**TASK GOAL**
Scan the records for "interface" and copy each line that contains it.

**DATA FOR PROCESSING**

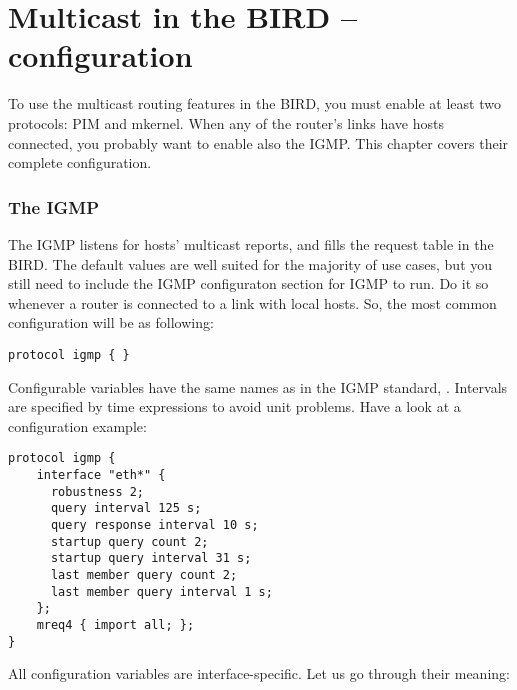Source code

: \chapter{Multicast in the BIRD -- configuration}

To use the multicast routing features in the BIRD, you must enable at least two
protocols: PIM and mkernel. When any of the router's links have hosts
connected, you probably want to enable also the IGMP. This chapter covers their complete configuration.

\subsection{The IGMP}

The IGMP listens for hosts' multicast reports, and fills the request table in
the BIRD. The default values are well suited for the majority of use cases, but
you still need to include the IGMP configuraton section for IGMP to run. Do it
so whenever a router is connected to a link with local hosts. So, the most
common configuration will be as following:

\begin{lstlisting}
protocol igmp { }
\end{lstlisting}

Configurable variables have the same names as in the IGMP standard, .
Intervals are specified by time expressions to avoid unit problems. Have a look
at a configuration example:

\begin{lstlisting}
protocol igmp {
	interface "eth*" {
	  robustness 2;
	  query interval 125 s;
	  query response interval 10 s;
	  startup query count 2;
	  startup query interval 31 s;
	  last member query count 2;
	  last member query interval 1 s;
	};
	mreq4 { import all; };
}
\end{lstlisting}

All configuration variables are interface-specific. Let us go through their meaning:

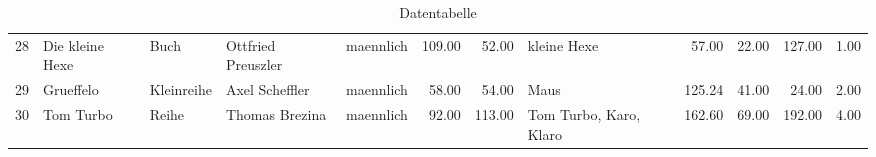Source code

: \begin{table}
\begin{center}
{\begin{tabular}{rllllrrlrrrr}
  28 & Die kleine Hexe                                                                                                                                                                                                                                                 & Buch & Ottfried Preuszler                                                                                                                                                                                                                                              & maennlich & 109.00 & 52.00 & kleine Hexe                                                                                                                                                                                                                                                     & 57.00 & 22.00 & 127.00 & 1.00 \\ 
  29 & Grueffelo                                                                                                                                                                                                                                                       & Kleinreihe & Axel Scheffler                                                                                                                                                                                                                                                  & maennlich & 58.00 & 54.00 & Maus                                                                                                                                                                                                                                                            & 125.24 & 41.00 & 24.00 & 2.00 \\ 
  30 & Tom Turbo                                                                                                                                                                                                                                                       & Reihe & Thomas Brezina                                                                                                                                                                                                                                                  & maennlich & 92.00 & 113.00 & Tom Turbo, Karo, Klaro                                                                                                                                                                                                                                          & 162.60 & 69.00 & 192.00 & 4.00 \\ 
   \hline
\end{tabular}
}
\caption{Datentabelle}
\label{merkmale}
\end{center}
\end{table}%
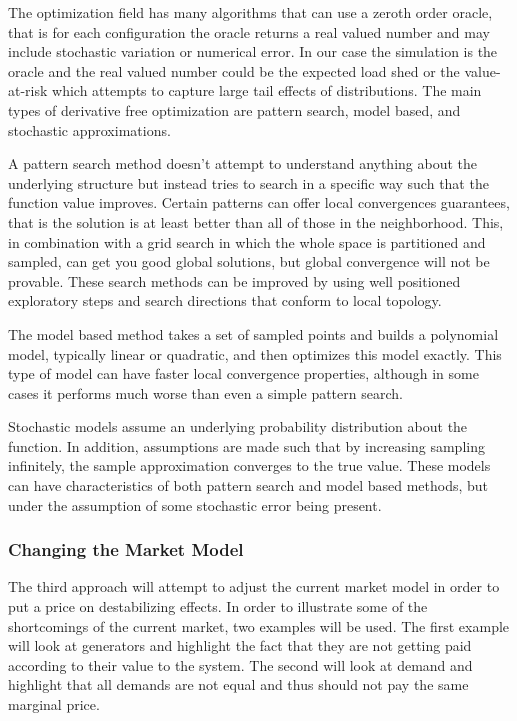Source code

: The optimization field has many algorithms that can use a zeroth order oracle, that is for each configuration the oracle returns a real valued number and may include stochastic variation or numerical error.  In our case the simulation is the oracle and the real valued number could be the expected load shed or the value-at-risk which attempts to capture large tail effects of distributions.  The main types of derivative free optimization are pattern search, model based, and stochastic approximations.  

A pattern search method doesn't attempt to understand anything about the underlying structure but instead tries to search in a specific way such that the function value improves.  Certain patterns can offer local convergences guarantees, that is the solution is at least better than all of those in the neighborhood.  This, in combination with a grid search in which the whole space is partitioned and sampled, can get you good global solutions, but global convergence will not be provable.  These search methods can be improved by using well positioned exploratory steps and search directions that conform to local topology.

  The model based method takes a set of sampled points and builds a polynomial model, typically linear or quadratic, and then optimizes this model exactly.  This type of model can have faster local convergence properties, although in some cases it performs much worse than even a simple pattern search.

Stochastic models assume an underlying probability distribution about the function.  In addition, assumptions are made such that by increasing sampling infinitely, the sample approximation converges to the true value.  These models can have characteristics of both pattern search and model based methods, but under the assumption of some stochastic error being present.

\subsubsection{Changing the Market Model}
The third approach will attempt to adjust the current market model in order to put a price on destabilizing effects.  In order to illustrate some of the shortcomings of the current market, two examples will be used.  The first example will look at generators and highlight the fact that they are not getting paid according to their value to the system.  The second will look at demand and highlight that all demands are not equal and thus should not pay the same marginal price.

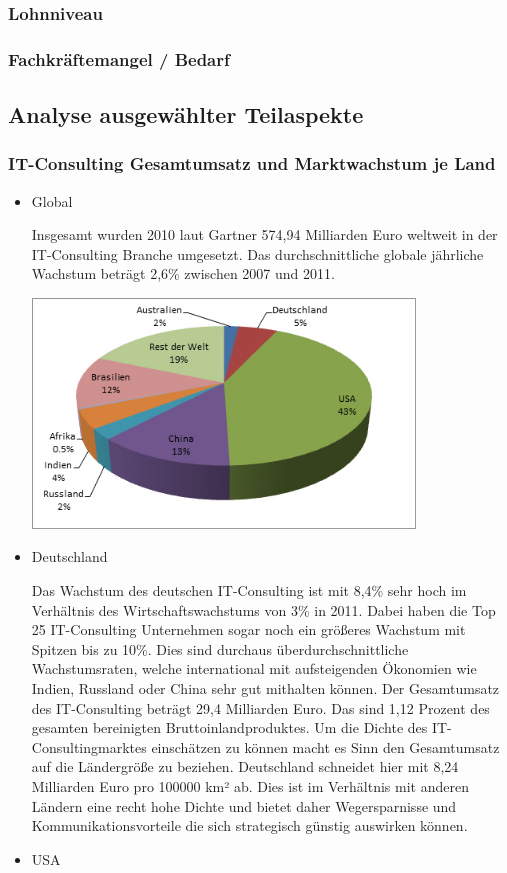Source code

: \subsubsection{Lohnniveau}
\subsubsection{Fachkräftemangel / Bedarf}
\subsection{Analyse ausgewählter Teilaspekte}
\subsubsection{IT-Consulting Gesamtumsatz und Marktwachstum je Land}
\begin{itemize} 
\item {Global}

Insgesamt wurden 2010 laut Gartner 574,94 Milliarden Euro weltweit in der IT-Consulting Branche umgesetzt. \cite{itConsultingGlobal} Das durchschnittliche globale jährliche Wachstum beträgt 2,6\% zwischen 2007 und 2011.\cite{globalGartner}

\includegraphics[width=0.8\textwidth]{images/global_revenue_share.jpg} 
 \newline
\item {Deutschland}

Das Wachstum des deutschen IT-Consulting ist mit 8,4\% sehr hoch im Verhältnis des Wirtschaftswachstums von 3\% in 2011.\cite{statGer2} Dabei haben die Top 25 IT-Consulting Unternehmen sogar noch ein größeres Wachstum mit Spitzen bis zu 10\%. \cite[6]{topITB} Dies sind durchaus überdurchschnittliche Wachstumsraten, welche international mit aufsteigenden Ökonomien wie Indien, Russland oder China sehr gut mithalten können. Der Gesamtumsatz des IT-Consulting beträgt 29,4 Milliarden Euro.  Das sind 1,12 Prozent des gesamten bereinigten Bruttoinlandproduktes. \cite{statGer} Um die Dichte des IT-Consultingmarktes einschätzen zu können macht es Sinn den Gesamtumsatz auf die Ländergröße zu beziehen. 
Deutschland schneidet hier mit 8,24 Milliarden Euro pro 100000 km² ab. Dies ist im Verhältnis mit anderen Ländern eine recht hohe Dichte und bietet daher Wegersparnisse und Kommunikationsvorteile die sich strategisch günstig auswirken können.
 \newline
\item {USA}


\end{itemize}
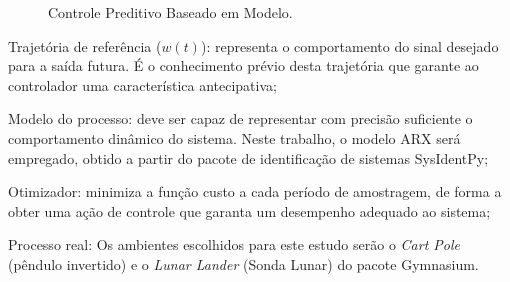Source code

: \documentclass[12pt,           %
a4paper,                       %
openany,                       %
oneside,                       %
chapter=TITLE,                 %
english,                       %
spanish,                       %
brazil,                        %
sumario=tradicional]{abntex2}  %
\begin{document}
\begin{OnehalfSpace}
\begin{figure}[H] %
\vspace*{-0.2cm}
\centering
\caption{Controle Preditivo Baseado em Modelo.}
\label{fig:cpbm}
\end{figure}
\vspace*{-0.7cm}
{\raggedright {}}

Trajetória de referência ($w(t)$): representa o comportamento do sinal desejado para a saída futura. É o conhecimento prévio desta trajetória que garante ao controlador uma característica antecipativa;

Modelo do processo:  deve ser capaz de representar com precisão suficiente o comportamento dinâmico do sistema. Neste trabalho, o modelo ARX será empregado, obtido a partir do pacote de identificação de sistemas SysIdentPy;

Otimizador: minimiza a função custo a cada período de amostragem, de forma a obter uma ação de controle que garanta um desempenho adequado ao sistema;

Processo real: Os ambientes escolhidos para este estudo serão o \textit{Cart Pole} (pêndulo invertido) e o \textit{Lunar Lander} (Sonda Lunar) do pacote Gymnasium.


\end{OnehalfSpace}
\end{document}
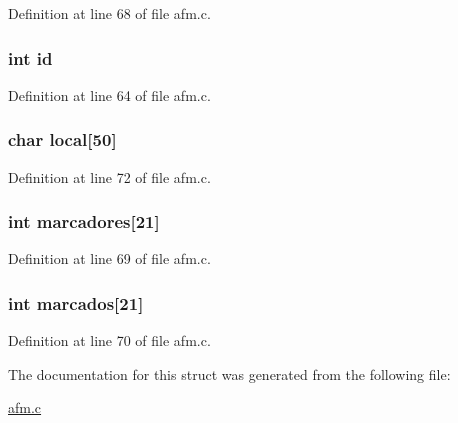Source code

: \-Definition at line 68 of file afm.\-c.

\hypertarget{structresultado_a7441ef0865bcb3db9b8064dd7375c1ea}{
\subsubsection[{id}]{\setlength{\rightskip}{0pt plus 5cm}int {\bf id}}}\label{structresultado_a7441ef0865bcb3db9b8064dd7375c1ea}


\-Definition at line 64 of file afm.\-c.

\hypertarget{structresultado_ad0fbc2e59205ea604d8a9bac33ed9473}{
\subsubsection[{local}]{\setlength{\rightskip}{0pt plus 5cm}char {\bf local}\mbox{[}50\mbox{]}}}\label{structresultado_ad0fbc2e59205ea604d8a9bac33ed9473}


\-Definition at line 72 of file afm.\-c.

\hypertarget{structresultado_aa291c72d9a8809f53432613048a6fdfb}{
\subsubsection[{marcadores}]{\setlength{\rightskip}{0pt plus 5cm}int {\bf marcadores}\mbox{[}21\mbox{]}}}\label{structresultado_aa291c72d9a8809f53432613048a6fdfb}


\-Definition at line 69 of file afm.\-c.

\hypertarget{structresultado_a4e7b44437e808dd2fd5e173d52e71002}{
\subsubsection[{marcados}]{\setlength{\rightskip}{0pt plus 5cm}int {\bf marcados}\mbox{[}21\mbox{]}}}\label{structresultado_a4e7b44437e808dd2fd5e173d52e71002}


\-Definition at line 70 of file afm.\-c.



\-The documentation for this struct was generated from the following file\-:\begin{DoxyCompactItemize}
\item 
\hyperlink{afm_8c}{afm.\-c}\end{DoxyCompactItemize}
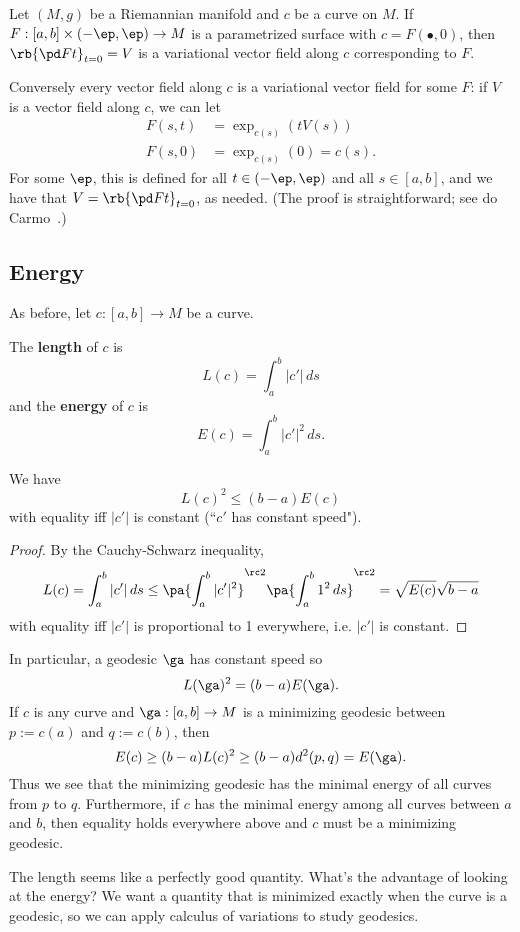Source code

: 
Let $(M,g)$ be a Riemannian manifold and $c$ be a curve on $M$. If $F:[a,b] \times (-\ep,\ep)\to M$ is a parametrized surface with $c=F(\bullet, 0)$, then $\rb{\pd Ft}_{t=0}=V$ is a variational vector field along $c$ corresponding to $F$.

Conversely every vector field along $c$ is a variational vector field for some $F$: 
if $V$ is a vector field along $c$, we can let
\begin{align}
F(s,t)&=\exp_{c(s)} (tV(s))\label{eq:965-18.1}\\
\nonumber F(s,0)&=\exp_{c(s)} (0) =c(s).
\end{align}
For some $\ep$, this is defined for all $t\in (-\ep,\ep)$ and all $s\in [a,b]$, and we have that $V=\rb{\pd Ft}_{t=0}$, as needed. (The proof is straightforward; see do Carmo~\cite[Prop. 9.2.2]{dC}.)

\subsection{Energy}
As before, let $c:[a,b]\to M$ be a curve. 
\begin{df}
The \textbf{length} of $c$ is
\[
L(c)=\int_a^b |c'|\,ds
\]
and the \textbf{energy} of $c$ is
\[
E(c)=\int_a^b |c'|^2\,ds.
\]
\end{df}
\begin{pr}
We have 
\[
L(c)^2\le (b-a)E(c)
\]
with equality iff $|c'|$ is constant (``$c'$ has constant speed").
\end{pr}
\begin{proof}
By the Cauchy-Schwarz inequality,
\[
L(c)=\int_a^b |c'|\,ds \le \pa{\int_a^b |c'|^2}^{\rc2} \pa{\int_a^b 1^2\,ds}^{\rc 2}=\sqrt{E(c)} \sqrt{b-a}
\]
with equality iff $|c'|$ is proportional to 1 everywhere, i.e. $|c'|$ is constant.
\end{proof}
In particular, a geodesic $\ga$ has constant speed so
\[
L(\ga)^2=(b-a)E(\ga).
\]
If $c$ is any curve and $\ga:[a,b]\to M$ is a minimizing geodesic between $p:=c(a)$ and $q:=c(b)$, then
\[
E(c)\ge (b-a)L(c)^2 \ge (b-a)d^2(p,q)=E(\ga).
\]
Thus we see that the minimizing geodesic has the minimal energy of all curves from $p$ to $q$. Furthermore, if $c$ has the minimal energy among all curves between $a$ and $b$, then equality holds everywhere above and $c$ must be a minimizing geodesic. %

The length seems like a perfectly good quantity. What's the advantage of looking at the energy? We want a quantity that is minimized exactly when the curve is a geodesic, so we can apply calculus of variations to study geodesics. 

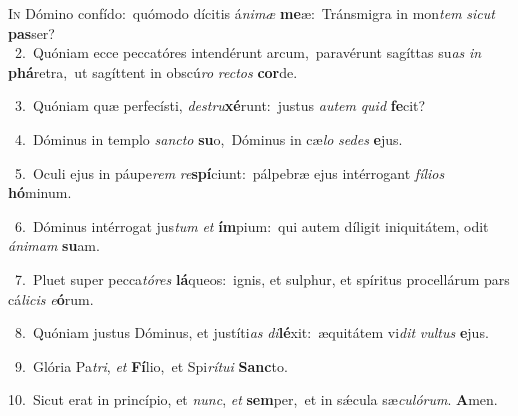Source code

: \lettrine{\initial\textcolor{\initialcolor}{I}}{n} Dómino confído:~\dagger quómodo dícitis á\-\textit{ni}\-\textit{mæ} \textbf{me}\-æ:~\star Tránsmigra in mon\textit{tem} \textit{sic}\-\textit{ut} \textbf{pas}\-ser?\\
{\numbfont\textcolor{\numbcolor}{~2.}}~Quóniam ecce peccatóres intendérunt arcum,~\dagger paravérunt sagíttas su\textit{as} \textit{in} \textbf{phá}\-retra,~\star ut sagíttent in obscú\textit{ro} \textit{rec}\-\textit{tos} \textbf{cor}\-de.\par
{\numbfont\textcolor{\numbcolor}{~3.}}~Quóniam quæ perfecísti, \textit{de}\-\textit{stru}\textbf{xé}runt:~\star justus \textit{au}\-\textit{tem} \textit{quid} \textbf{fe}\-cit?\par
{\numbfont\textcolor{\numbcolor}{~4.}}~Dóminus in templo \textit{sanc}\-\textit{to} \textbf{su}\-o,~\star Dóminus in cæ\textit{lo} \textit{se}\-\textit{des} \textbf{e}\-jus.\par
{\numbfont\textcolor{\numbcolor}{~5.}}~Oculi ejus in páupe\textit{rem} \textit{re}\-\textbf{spí}ciunt:~\star pálpebræ ejus intérrogant \textit{fí}\-\textit{li}\textit{os} \textbf{hó}\-minum.\par
{\numbfont\textcolor{\numbcolor}{~6.}}~Dóminus intérrogat jus\textit{tum} \textit{et} \textbf{ím}\-pium:~\star qui autem díligit iniquitátem, odit \textit{á}\-\textit{ni}\textit{mam} \textbf{su}\-am.\par
{\numbfont\textcolor{\numbcolor}{~7.}}~Pluet super pecca\-\textit{tó}\-\textit{res} \textbf{lá}\-queos:~\star ignis, et sulphur, et spíritus procellárum pars cá\-\textit{li}\-\textit{cis} \textit{e}\-\textbf{ó}rum.\par
{\numbfont\textcolor{\numbcolor}{~8.}}~Quóniam justus Dóminus, et justíti\textit{as} \textit{di}\-\textbf{lé}xit:~\star æquitátem vi\textit{dit} \textit{vul}\-\textit{tus} \textbf{e}\-jus.\par
{\numbfont\textcolor{\numbcolor}{~9.}}~Glória Pa\-\textit{tri}\-, \textit{et} \textbf{Fí}\-lio,~\star et Spi\-\textit{rí}\-\textit{tu}\textit{i} \textbf{Sanc}\-to.\par
{\numbfont\textcolor{\numbcolor}{10.}}~Sicut erat in princípio, et \textit{nunc}\-, \textit{et} \textbf{sem}\-per,~\star et in sǽcula sæ\-\textit{cu}\-\textit{ló}\textit{rum}. \textbf{A}\-men.\par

**OUTPUT**
	interface "eth*" {
All configuration variables are interface-specific. Let us go through their meaning:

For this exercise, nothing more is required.